◆ **Work order**:
Restate all of the following data exactly, keeping any images out of the copy.

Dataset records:

Content starts

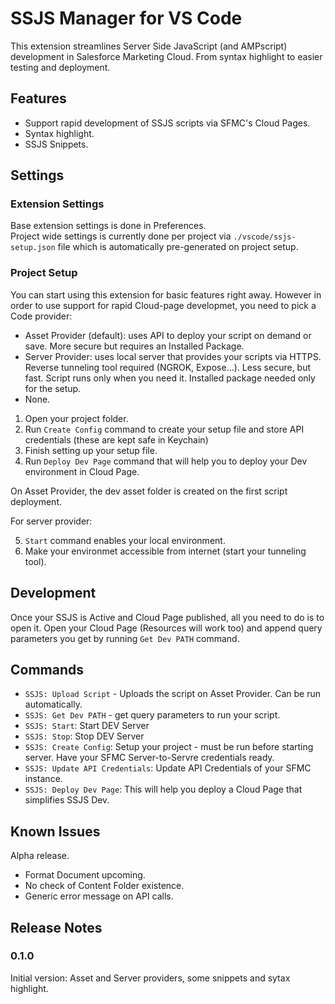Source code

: # SSJS Manager for VS Code

This extension streamlines Server Side JavaScript (and AMPscript) development in Salesforce Marketing Cloud.
From syntax highlight to easier testing  and deployment.

## Features

- Support rapid development of SSJS scripts via SFMC's Cloud Pages.
- Syntax highlight.
- SSJS Snippets.

## Settings

### Extension Settings

Base extension settings is done in Preferences.  
Project wide settings is currently done per project via `./vscode/ssjs-setup.json` file which is automatically pre-generated on project setup.

### Project Setup

You can start using this extension for basic features right away. However in order to use support for rapid Cloud-page developmet, you need to pick a Code provider:

- Asset Provider (default): uses API to deploy your script on demand or save. More secure but requires an Installed Package.
- Server Provider: uses local server that provides your scripts via HTTPS. Reverse tunneling tool required (NGROK, Expose...). Less secure, but fast. Script runs only when you need it. Installed package needed only for the setup.
- None.

1) Open your project folder.
2) Run `Create Config` command to create your setup file and store API credentials (these are kept safe in Keychain)
3) Finish setting up your setup file.
4) Run `Deploy Dev Page` command that will help you to deploy your Dev environment in Cloud Page.

On Asset Provider, the dev asset folder is created on the first script deployment.

For server provider:

5) `Start` command enables your local environment.
6) Make your environmet accessible from internet (start your tunneling tool).

## Development

Once your SSJS is Active and Cloud Page published, all you need to do is to open it. Open your Cloud Page (Resources will work too) and append query parameters you get by running `Get Dev PATH` command.

## Commands

- `SSJS: Upload Script` - Uploads the script on Asset Provider. Can be run automatically.
- `SSJS: Get Dev PATH` - get query parameters to run your script.
- `SSJS: Start`: Start DEV Server
- `SSJS: Stop`: Stop DEV Server
- `SSJS: Create Config`: Setup your project - must be run before starting server. Have your SFMC Server-to-Servre credentials ready.
- `SSJS: Update API Credentials`: Update API Credentials of your SFMC instance.
- `SSJS: Deploy Dev Page`: This will help you deploy a Cloud Page that simplifies SSJS Dev.

## Known Issues

Alpha release.

- Format Document upcoming.
- No check of Content Folder existence.
- Generic error message on API calls.

## Release Notes

### 0.1.0
Initial version: Asset and Server providers, some snippets and sytax highlight.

Content ends

◆ **Solution**:
Source code

: # SSJS Manager for VS Code

This extension streamlines Server Side JavaScript (and AMPscript) development in Salesforce Marketing Cloud.
From syntax highlight to easier testing  and deployment.

## Features

- Support rapid development of SSJS scripts via SFMC's Cloud Pages.
- Syntax highlight.
- SSJS Snippets.

## Settings

### Extension Settings

Base extension settings is done in Preferences.  
Project wide settings is currently done per project via `./vscode/ssjs-setup.json` file which is automatically pre-generated on project setup.

### Project Setup

You can start using this extension for basic features right away. However in order to use support for rapid Cloud-page developmet, you need to pick a Code provider:

- Asset Provider (default): uses API to deploy your script on demand or save. More secure but requires an Installed Package.
- Server Provider: uses local server that provides your scripts via HTTPS. Reverse tunneling tool required (NGROK, Expose...). Less secure, but fast. Script runs only when you need it. Installed package needed only for the setup.
- None.

1) Open your project folder.
2) Run `Create Config` command to create your setup file and store API credentials (these are kept safe in Keychain)
3) Finish setting up your setup file.
4) Run `Deploy Dev Page` command that will help you to deploy your Dev environment in Cloud Page.

On Asset Provider, the dev asset folder is created on the first script deployment.

For server provider:

5) `Start` command enables your local environment.
6) Make your environmet accessible from internet (start your tunneling tool).

## Development

Once your SSJS is Active and Cloud Page published, all you need to do is to open it. Open your Cloud Page (Resources will work too) and append query parameters you get by running `Get Dev PATH` command.

## Commands

- `SSJS: Upload Script` - Uploads the script on Asset Provider. Can be run automatically.
- `SSJS: Get Dev PATH` - get query parameters to run your script.
- `SSJS: Start`: Start DEV Server
- `SSJS: Stop`: Stop DEV Server
- `SSJS: Create Config`: Setup your project - must be run before starting server. Have your SFMC Server-to-Servre credentials ready.
- `SSJS: Update API Credentials`: Update API Credentials of your SFMC instance.
- `SSJS: Deploy Dev Page`: This will help you deploy a Cloud Page that simplifies SSJS Dev.

## Known Issues

Alpha release.

- Format Document upcoming.
- No check of Content Folder existence.
- Generic error message on API calls.

## Release Notes

### 0.1.0
Initial version: Asset and Server providers, some snippets and sytax highlight.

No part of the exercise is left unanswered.